Find the Exact Value log base 3 of 54- log base 3 of 8/15+ log base 3 of 4/5
The given problem is a logarithmic expression that involves finding the exact value of a combination of logs with the same base (base 3) using various properties of logarithms. Specifically, you are asked to perform three operations:
Find the logarithm base 3 of the number 54.
Subtract from that the logarithm base 3 of the fraction 8/15.
Add the logarithm base 3 of the fraction 4/5.
Understanding and solving this problem would involve applying the laws of logarithms, such as the quotient rule (log_b (x/y) = log_b(x) - log_b(y)), the product rule (log_b(x*y) = log_b(x) + log_b(y)), and possibly converting between exponential and logarithmic form if necessary. The goal is to simplify the expression to a form where the exact value can be derived without using a calculator.
$\left(log\right)_{3} \left(\right. 54 \left.\right) - \left(log\right)_{3} \left(\right. \frac{8}{15} \left.\right) + \left(log\right)_{3} \left(\right. \frac{4}{5} \left.\right)$
Apply the quotient rule of logarithms: $\log_b(x) - \log_b(y) = \log_b\left(\frac{x}{y}\right)$. Thus, we get $\log_3\left(\frac{54}{\frac{8}{15}}\right) + \log_3\left(\frac{4}{5}\right)$.
Implement the product rule of logarithms: $\log_b(x) + \log_b(y) = \log_b(xy)$. This gives us $\log_3\left(\frac{54}{\frac{8}{15}} \cdot \frac{4}{5}\right)$.
Multiply the numerator by the reciprocal of the denominator to simplify: $\log_3\left(54 \cdot \frac{15}{8} \cdot \frac{4}{5}\right)$.
Identify and cancel out common factors.
Extract the factor of 2 from 54: $\log_3\left(2 \cdot 27 \cdot \frac{15}{8} \cdot \frac{4}{5}\right)$.
Extract the factor of 2 from 8: $\log_3\left(2 \cdot 27 \cdot \frac{15}{2 \cdot 4} \cdot \frac{4}{5}\right)$.
Cancel out the common factor of 2: $\log_3\left(\cancel{2} \cdot 27 \cdot \frac{15}{\cancel{2} \cdot 4} \cdot \frac{4}{5}\right)$.
Rewrite the expression without the canceled factor: $\log_3\left(27 \cdot \frac{15}{4} \cdot \frac{4}{5}\right)$.

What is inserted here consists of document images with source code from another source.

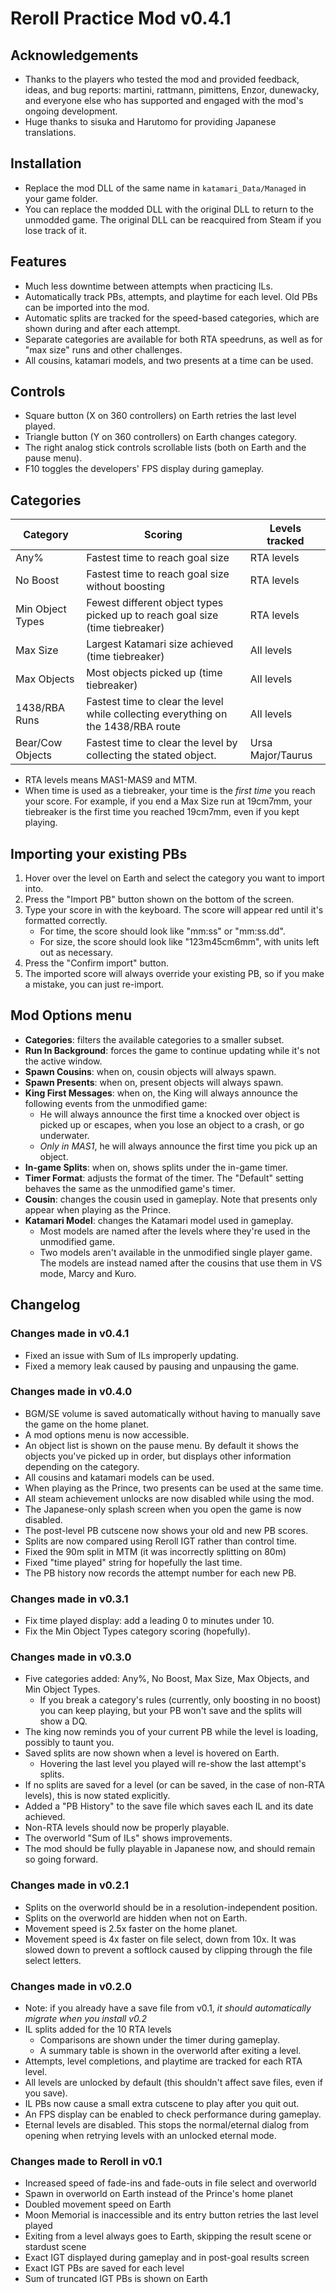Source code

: # Reroll Practice Mod v0.4.1

## Acknowledgements

- Thanks to the players who tested the mod and provided feedback, ideas, and bug reports:
  martini, rattmann, pimittens, Enzor, dunewacky,
  and everyone else who has supported and engaged with the mod's ongoing development.
- Huge thanks to sisuka and Harutomo for providing Japanese translations.

## Installation

- Replace the mod DLL of the same name in `katamari_Data/Managed` in your game folder.
- You can replace the modded DLL with the original DLL to return to the unmodded game. The original DLL can be reacquired from Steam if you lose track of it.

## Features

- Much less downtime between attempts when practicing ILs.
- Automatically track PBs, attempts, and playtime for each level. Old PBs can be imported into the mod.
- Automatic splits are tracked for the speed-based categories, which are shown during and after each attempt.
- Separate categories are available for both RTA speedruns, as well as for "max size" runs and other challenges.
- All cousins, katamari models, and two presents at a time can be used.

## Controls

- Square button (X on 360 controllers) on Earth retries the last level played.
- Triangle button (Y on 360 controllers) on Earth changes category.
- The right analog stick controls scrollable lists (both on Earth and the pause menu).
- F10 toggles the developers' FPS display during gameplay.

## Categories

| Category         | Scoring                                                                           | Levels tracked    |
|------------------|-----------------------------------------------------------------------------------|-------------------|
| Any%             | Fastest time to reach goal size                                                   | RTA levels        |
| No Boost         | Fastest time to reach goal size without boosting                                  | RTA levels        |
| Min Object Types | Fewest different object types picked up to reach goal size (time tiebreaker)      | RTA levels        |
| Max Size         | Largest Katamari size achieved (time tiebreaker)                                  | All levels        |
| Max Objects      | Most objects picked up (time tiebreaker)                                          | All levels        |
| 1438/RBA Runs    | Fastest time to clear the level while collecting everything on the 1438/RBA route | All levels        |
| Bear/Cow Objects | Fastest time to clear the level by collecting the stated object.                  | Ursa Major/Taurus |

- RTA levels means MAS1-MAS9 and MTM.
- When time is used as a tiebreaker, your time is the *first time* you reach your score.
  For example, if you end a Max Size run at 19cm7mm, your tiebreaker is the first time you reached 19cm7mm, even if you kept playing.

## Importing your existing PBs

1. Hover over the level on Earth and select the category you want to import into.
2. Press the "Import PB" button shown on the bottom of the screen.
3. Type your score in with the keyboard. The score will appear red until it's formatted correctly.
    * For time, the score should look like "mm:ss" or "mm:ss.dd".
    * For size, the score should look like "123m45cm6mm", with units left out as necessary.
4. Press the "Confirm import" button.
5. The imported score will always override your existing PB, so if you make a mistake, you can just re-import.

## Mod Options menu

- **Categories**: filters the available categories to a smaller subset.
- **Run In Background**: forces the game to continue updating while it's not the active window.
- **Spawn Cousins**: when on, cousin objects will always spawn.
- **Spawn Presents**: when on, present objects will always spawn.
- **King First Messages**: when on, the King will always announce the following events from the unmodified game:
  - He will always announce the first time a knocked over object is picked up or escapes, when you lose an object to a crash, or go underwater.
  - *Only in MAS1*, he will always announce the first time you pick up an object.
- **In-game Splits**: when on, shows splits under the in-game timer.
- **Timer Format**: adjusts the format of the timer. The "Default" setting behaves the same as the unmodified game's timer.
- **Cousin**: changes the cousin used in gameplay. Note that presents only appear when playing as the Prince.
- **Katamari Model**: changes the Katamari model used in gameplay.
  - Most models are named after the levels where they're used in the unmodified game.
  - Two models aren't available in the unmodified single player game.
    The models are instead named after the cousins that use them in VS mode, Marcy and Kuro.

## Changelog

### Changes made in v0.4.1
- Fixed an issue with Sum of ILs improperly updating.
- Fixed a memory leak caused by pausing and unpausing the game.

### Changes made in v0.4.0
- BGM/SE volume is saved automatically without having to manually save the game on the home planet.
- A mod options menu is now accessible.
- An object list is shown on the pause menu. By default it shows the objects you've picked up in order,
  but displays other information depending on the category.
- All cousins and katamari models can be used.
- When playing as the Prince, two presents can be used at the same time.
- All steam achievement unlocks are now disabled while using the mod.
- The Japanese-only splash screen when you open the game is now disabled.
- The post-level PB cutscene now shows your old and new PB scores.
- Splits are now compared using Reroll IGT rather than control time.
- Fixed the 90m split in MTM (it was incorrectly splitting on 80m)
- Fixed "time played" string for hopefully the last time.
- The PB history now records the attempt number for each new PB.

### Changes made in v0.3.1
- Fix time played display: add a leading 0 to minutes under 10.
- Fix the Min Object Types category scoring (hopefully).

### Changes made in v0.3.0
- Five categories added: Any%, No Boost, Max Size, Max Objects, and Min Object Types.
  - If you break a category's rules (currently, only boosting in no boost)
    you can keep playing, but your PB won't save and the splits will show a DQ.
- The king now reminds you of your current PB while the level is loading,
  possibly to taunt you.
- Saved splits are now shown when a level is hovered on Earth.
  - Hovering the last level you played will re-show the last attempt's splits.
- If no splits are saved for a level (or can be saved, in the case of non-RTA levels),
  this is now stated explicitly.
- Added a "PB History" to the save file which saves each IL and its date achieved.
- Non-RTA levels should now be properly playable.
- The overworld "Sum of ILs" shows improvements.
- The mod should be fully playable in Japanese now, and should remain so going forward.

### Changes made in v0.2.1

- Splits on the overworld should be in a resolution-independent position.
- Splits on the overworld are hidden when not on Earth.
- Movement speed is 2.5x faster on the home planet.
- Movement speed is 4x faster on file select, down from 10x. It was slowed down to prevent a softlock caused by clipping through the file select letters.

### Changes made in v0.2.0

- Note: if you already have a save file from v0.1, *it should automatically migrate when you install v0.2*
- IL splits added for the 10 RTA levels
  - Comparisons are shown under the timer during gameplay.
  - A summary table is shown in the overworld after exiting a level.
- Attempts, level completions, and playtime are tracked for each RTA level.
- All levels are unlocked by default (this shouldn't affect save files, even if you save).
- IL PBs now cause a small extra cutscene to play after you quit out.
- An FPS display can be enabled to check performance during gameplay.
- Eternal levels are disabled. This stops the normal/eternal dialog from opening when retrying levels with an unlocked eternal mode.

### Changes made to Reroll in v0.1

- Increased speed of fade-ins and fade-outs in file select and overworld
- Spawn in overworld on Earth instead of the Prince's home planet
- Doubled movement speed on Earth
- Moon Memorial is inaccessible and its entry button retries the last level played
- Exiting from a level always goes to Earth, skipping the result scene or stardust scene
- Exact IGT displayed during gameplay and in post-goal results screen
- Exact IGT PBs are saved for each level
- Sum of truncated IGT PBs is shown on Earth
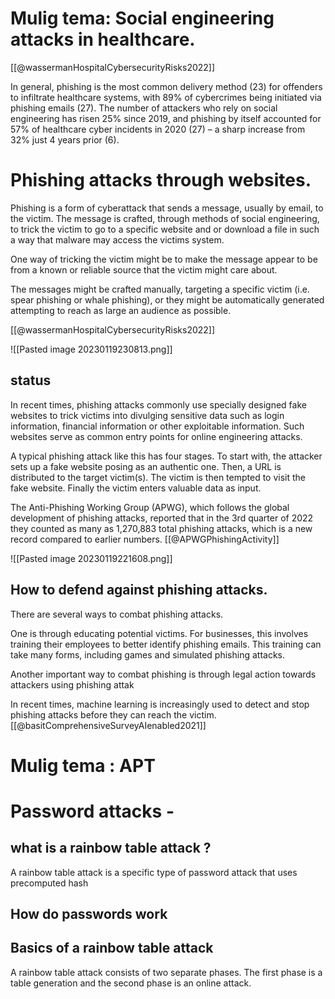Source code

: 

# Mulig tema: Social engineering attacks in healthcare.


[[@wassermanHospitalCybersecurityRisks2022]]




In general, phishing is the most common delivery method (23) for offenders to infiltrate healthcare systems, with 89% of cybercrimes being initiated via phishing emails (27). The number of attackers who rely on social engineering has risen 25% since 2019, and phishing by itself accounted for 57% of healthcare cyber incidents in 2020 (27) – a sharp increase from 32% just 4 years prior (6).





# Phishing attacks through websites.

Phishing is a form of cyberattack that sends a message, usually by email, to the victim. The message is crafted, through methods of social engineering, to trick the victim to go to a specific website and or download a file in such a way that malware may access the victims system. 

One way of tricking the victim might be to make the message appear to be from a known or reliable source that the victim might care about. 

The messages might be crafted manually, targeting a specific victim (i.e. spear phishing or whale phishing), or they might be automatically generated attempting to reach as large an audience as possible. 

[[@wassermanHospitalCybersecurityRisks2022]]

![[Pasted image 20230119230813.png]]


## status
In recent times, phishing attacks commonly use specially designed fake websites to trick victims into divulging sensitive data such as login information, financial information or other exploitable information. Such websites serve as common entry points for online engineering attacks. 

A typical phishing attack like this has four stages. To start with, the attacker sets up a fake website posing as an authentic one. Then, a URL is distributed to the target victim(s). The  victim is then tempted to visit the fake website. Finally the victim enters valuable data as input. 

The Anti-Phishing Working Group (APWG), which follows the global development of phishing attacks, reported that in the 3rd quarter of 2022 they counted as many as 1,270,883 total phishing attacks, which is a new record compared to earlier numbers. [[@APWGPhishingActivity]]


![[Pasted image 20230119221608.png]]


## How to defend against phishing attacks.

There are several ways to combat phishing attacks. 

One is through educating potential victims. For  businesses, this involves training their employees to better identify phishing emails. This training can take many forms, including games and simulated phishing attacks. 

Another important way to combat phishing is through legal action towards attackers using phishing attak

In recent times, machine learning is increasingly used to detect and stop phishing attacks before they can reach the victim.  [[@basitComprehensiveSurveyAIenabled2021]]





# Mulig tema : APT 



# Password attacks -

## what is a rainbow table attack ? 

A rainbow table attack is a specific type of password attack that uses precomputed hash

## How do passwords work


## Basics of a rainbow table attack
A rainbow table attack consists of two separate phases. The first phase is a table generation and the second phase is an online attack.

Combine 27 and $\frac{15}{4}$: $\log_3\left(\frac{27 \cdot 15}{4} \cdot \frac{4}{5}\right)$.
Multiply 27 by 15: $\log_3\left(\frac{405}{4} \cdot \frac{4}{5}\right)$.
Identify and cancel out common factors.
Factor out 5 from 405: $\log_3\left(\frac{5 \cdot 81}{4} \cdot \frac{4}{5}\right)$.
Cancel out the common factor of 5: $\log_3\left(\frac{\cancel{5} \cdot 81}{4} \cdot \frac{4}{\cancel{5}}\right)$.
Rewrite the expression without the canceled factor: $\log_3\left(\frac{81}{4} \cdot 4\right)$.
Cancel out the common factor of 4.
Cancel the common factor: $\log_3\left(\frac{81}{\cancel{4}} \cdot \cancel{4}\right)$.
Rewrite the expression without the canceled factor: $\log_3(81)$.
Evaluate the logarithm base 3 of 81, which is 4: $4$.
The quotient rule of logarithms states that the logarithm of a quotient is equal to the difference of the logarithms of the numerator and the denominator: $\log_b\left(\frac{x}{y}\right) = \log_b(x) - \log_b(y)$.
The product rule of logarithms states that the logarithm of a product is equal to the sum of the logarithms of the factors: $\log_b(xy) = \log_b(x) + \log_b(y)$.
When simplifying expressions involving logarithms, it's often helpful to factor out and cancel common factors to simplify the argument of the logarithm.
The logarithm $\log_b(b^x) = x$ because $b^x$ is the inverse operation of $\log_b(x)$.
In this problem, we used the fact that $3^4 = 81$ to conclude that $\log_3(81) = 4$.